Redwood City’s 4th of July Parade a coronavirus victim

in A&E/Community/Featured/Headline

Redwood City’s 4th of July parade—an 80-year community tradition interrupted only once, by World War II—has been cancelled because of the coronavirus pandemic.

The board of the Peninsula Celebration Association, the volunteer group which organizes the annual parade and festival downtown, says it made the decision in consultation with the city not to go forward with the event.

“The health, safety and well-being of everyone involved in the event is paramount,” the PCA said in a statement.

The PCA has sponsored and presented an Independence Day celebration featuring a parade since 1939, and a post-event festival became an added feature in the 1980s. The tradition has been broken only one year, during the war.

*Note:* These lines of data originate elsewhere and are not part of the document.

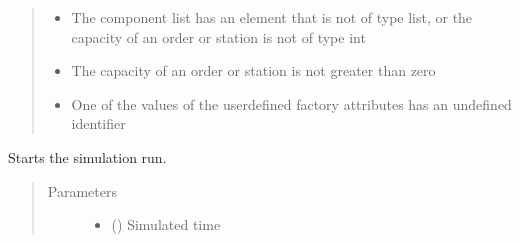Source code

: \documentclass[letterpaper,10pt,english]{sphinxmanual}
\begin{document}
\begin{fulllineitems}
\begin{fulllineitems}
\begin{quote}
\begin{description}
\begin{itemize}
\item {} 
\sphinxAtStartPar
{} \textendash{} The component list has an element that is not of type list, or the capacity of an order or
station is not of type int

\item {} 
\sphinxAtStartPar
{} \textendash{} The capacity of an order or station is not greater than zero

\item {} 
\sphinxAtStartPar
{} \textendash{} One of the values of the user\sphinxhyphen{}defined factory attributes has an undefined
identifier

\end{itemize}

\end{description}\end{quote}

\end{fulllineitems}


\begin{fulllineitems}
\label{\detokenize{source/API/api:environment.Environment.simulate}}
\sphinxAtStartPar
Starts the simulation run.
\begin{quote}\begin{description}
\item[{Parameters}] \leavevmode\begin{itemize}
\item {} 
\sphinxAtStartPar
{} () \textendash{} Simulated time


\end{itemize}
\end{description}
\end{quote}
\end{fulllineitems}
\end{fulllineitems}
\end{document}
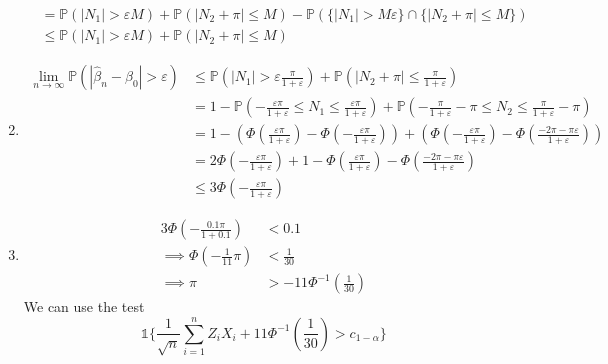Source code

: \documentclass[11pt]{article}
\newcommand{\p}{\mathbb{P}}
\begin{document}
\begin{enumerate}[label=\alph*)]
\begin{align*}
&= \p(|N_1| > \varepsilon M) + \p (|N_2 + \pi| \le M) - \p(\{|N_1| > M \varepsilon\} \cap \{|N_2 + \pi| \le M\})\\
&\le \p (|N_1| > \varepsilon M) + \p (|N_2 + \pi| \le M)
\end{align*}
\item
\begin{align*}
\lim_{n \to \infty} \p (|\hat{\beta}_n - \beta_0| > \varepsilon) &\le \p \left(|N_1| > \varepsilon \frac{\pi}{1 + \varepsilon}\right) + \p \left(|N_2 + \pi| \le \frac{\pi}{1 + \varepsilon}\right)\\
&= 1 - \p \left(- \frac{\varepsilon \pi}{1 + \varepsilon} \le N_1 \le \frac{\varepsilon \pi}{1 + \varepsilon}\right) + \p \left(- \frac{\pi}{1 + \varepsilon} - \pi \le N_2 \le \frac{\pi}{1 + \varepsilon} - \pi\right)\\
&= 1 - \left(\Phi \left(\frac{\varepsilon \pi}{1 + \varepsilon}\right) - \Phi \left(- \frac{\varepsilon \pi}{1+ \varepsilon}\right)\right) + \left(\Phi \left(- \frac{\varepsilon \pi}{1 + \varepsilon}\right) - \Phi \left(\frac{-2 \pi - \pi \varepsilon}{1 + \varepsilon}\right)\right)\\
&= 2 \Phi \left(- \frac{\varepsilon \pi}{1 + \varepsilon}\right) + 1 - \Phi \left(\frac{\varepsilon \pi}{1 + \varepsilon}\right) - \Phi \left(\frac{-2\pi - \pi \varepsilon}{1 + \varepsilon}\right)\\
&\le 3 \Phi \left(-\frac{\varepsilon \pi}{1 + \varepsilon}\right)
\end{align*}
\item
\begin{align*}
3 \Phi \left(- \frac{0.1\pi}{1 + 0.1}\right) &< 0.1\\
\implies \Phi \left(- \frac{1}{11}\pi\right) &< \frac{1}{30}\\
\implies \pi &> -11 \Phi^{-1} \left(\frac{1}{30}\right)
\end{align*}
We can use the test
\[
\mathbb{1}\{\frac{1}{\sqrt{n}}\sum^n_{i = 1} Z_i X_i + 11 \Phi^{-1}\left(\frac{1}{30}\right) > c_{1 - \alpha}\}
\]
\end{enumerate}

\newpage
\end{document}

PCA President Bob Anderson said cancelling the parade was a difficult decision which the majority of the board supported, though it was not unanimous. The planning that needs to be done would be happening when people are supposed to be sheltering in place, and even after people return to work, mass gatherings may still be discouraged, he said.

Board members wanted to be proactive because other groups are already thinking of entering units or floats. “We didn’t want to have people work on their projects and then have it cancelled later,” he said. There was also a concern about encouraging other groups to gather together “because they should social distance from each other.”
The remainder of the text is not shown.